Review: Summer Skin

20 January 2016

Reading Kirsty Eager’s Summer Skin is like having a drunken conversation with another girl in the bathroom of a nightclub. You compliment each other’s clothes, complain about the man-pigs outside and identify yourselves as feminists. Then, before you notice how long you’ve spent in there, you go your separate ways, both feeling a little better than you did before.

Summer Skin is that and so much more. It’s the frank and honest discussion of sex, love and feminism that young women deserve. It reflects on modern day hook-up culture and the pressure that young women experience from existing in a society that equally demands and condemns their sexual activity. It’s sex-positive without ignoring the damage that sex and sexual assault can do.

Despite its, at times, over-simplified, white feminist perspective, Summer Skin offers a narrative that openly criticises a culture of slut-shaming by a self-described ‘modern-day riot grrrl’. t’s as humorous as it is moving, seamlessly weaving in dick jokes and Aussie hip-hop references. Its narrative dabbles in student politics like a first year doing international studies.

It all begins with a girl stealing a boy’s stuff and then partially burning it. It’s a promising start. Summer Skin establishes itself as a feminist narrative almost immediately. And it’s hot. As in, so many people are going to get laid because of this book. Jess is completely open about her own sexual desire in a way that is both confronting and relatable. The girls engage in relationships, they fuck, a pink glittery vibrator shows up more than once.

Most importantly, Summer Skin exposes male entitlement in upper-middle class sandstone institutions. It explores how this impacts sexual behavior and how it results in the harm and exploitation of young women. This particular narrative we’ve read many times in news stories detailing the rape culture that exists in universities and colleges.

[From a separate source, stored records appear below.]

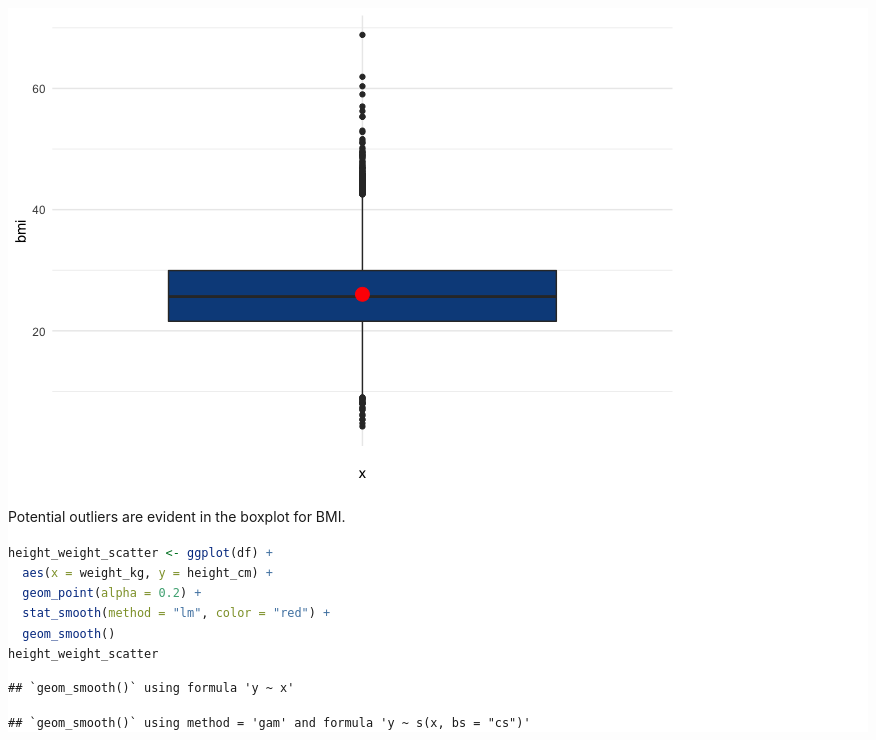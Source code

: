 ![](data-exploration_files/figure-html/unnamed-chunk-22-1.png)

Potential outliers are evident in the boxplot for BMI.


```r
height_weight_scatter <- ggplot(df) +
  aes(x = weight_kg, y = height_cm) +
  geom_point(alpha = 0.2) +
  stat_smooth(method = "lm", color = "red") +
  geom_smooth()
height_weight_scatter
```

```
## `geom_smooth()` using formula 'y ~ x'
```

```
## `geom_smooth()` using method = 'gam' and formula 'y ~ s(x, bs = "cs")'
```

The competition that results in the shaming of Jess’ best friend in the novel mirrors experiences that are all too real for young women. Private photos and videos are shared, women are shamed online for engaging in sexual behaviour, women are blamed for sexual assaults for their clothing or alcohol consumption. Summer Skin refuses to tolerate the idea that these women are in any way responsible for their own assaults and forcefully depicts them as brave and strong survivors.

However, as far as feminist literature goes, Summer Skin is lacking in complexity and intersectionality. The novel’s primary cast of all-white, all-straight characters fails to represent my own university experiences. It cannot go ignored that the novel is lacking in POC and queer characters. Without this representation, I’m not sure that I can credit this novel as a feminist love story.

While this novel contains a positive feminist message and an in-depth exploration of slut shaming, it fails to address many key feminist issues, particularly the underrepresentation of women of colour, sex workers and trans women in feminist discourse. It is imperative that feminist young adult books are as diverse as their young female readers.

Despite this, Summer Skin is worth reading. The story is engaging and entertaining and would make a great addition to anyone’s beach bag this summer. However, do not read the book with the expectation of an intersectional feminist love story because this, it is not.